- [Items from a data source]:
-----
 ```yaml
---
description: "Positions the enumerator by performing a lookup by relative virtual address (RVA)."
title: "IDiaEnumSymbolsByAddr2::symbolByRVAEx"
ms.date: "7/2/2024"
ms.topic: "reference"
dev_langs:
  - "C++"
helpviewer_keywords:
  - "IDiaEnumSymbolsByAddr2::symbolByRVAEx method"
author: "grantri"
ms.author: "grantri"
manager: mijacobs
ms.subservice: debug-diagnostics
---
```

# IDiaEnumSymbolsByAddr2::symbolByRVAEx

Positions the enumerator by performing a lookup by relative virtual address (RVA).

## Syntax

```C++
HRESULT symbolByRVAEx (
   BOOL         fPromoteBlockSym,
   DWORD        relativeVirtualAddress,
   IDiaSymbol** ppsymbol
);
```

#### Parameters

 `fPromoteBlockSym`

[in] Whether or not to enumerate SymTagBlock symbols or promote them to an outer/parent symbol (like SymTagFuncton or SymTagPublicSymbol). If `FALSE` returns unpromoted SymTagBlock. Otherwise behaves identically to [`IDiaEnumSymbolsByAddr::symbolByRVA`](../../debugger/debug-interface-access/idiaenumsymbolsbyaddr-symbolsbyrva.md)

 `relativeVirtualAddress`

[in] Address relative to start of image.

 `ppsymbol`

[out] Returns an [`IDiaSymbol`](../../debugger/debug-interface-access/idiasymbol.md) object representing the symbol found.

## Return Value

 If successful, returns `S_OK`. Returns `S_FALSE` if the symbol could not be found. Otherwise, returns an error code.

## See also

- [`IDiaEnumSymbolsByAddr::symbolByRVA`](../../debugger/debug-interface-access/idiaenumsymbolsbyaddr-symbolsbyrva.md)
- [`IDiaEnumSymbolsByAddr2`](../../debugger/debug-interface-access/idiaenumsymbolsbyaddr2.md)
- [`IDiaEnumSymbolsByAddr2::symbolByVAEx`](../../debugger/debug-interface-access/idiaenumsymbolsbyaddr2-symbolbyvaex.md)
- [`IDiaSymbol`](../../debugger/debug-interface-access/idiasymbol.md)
-----
Copy out each line of the data containing the string "performing".

- [SOLUTION FOR THIS EXERCISE]:
description: "Positions the enumerator by performing a lookup by relative virtual address (RVA)."
Positions the enumerator by performing a lookup by relative virtual address (RVA).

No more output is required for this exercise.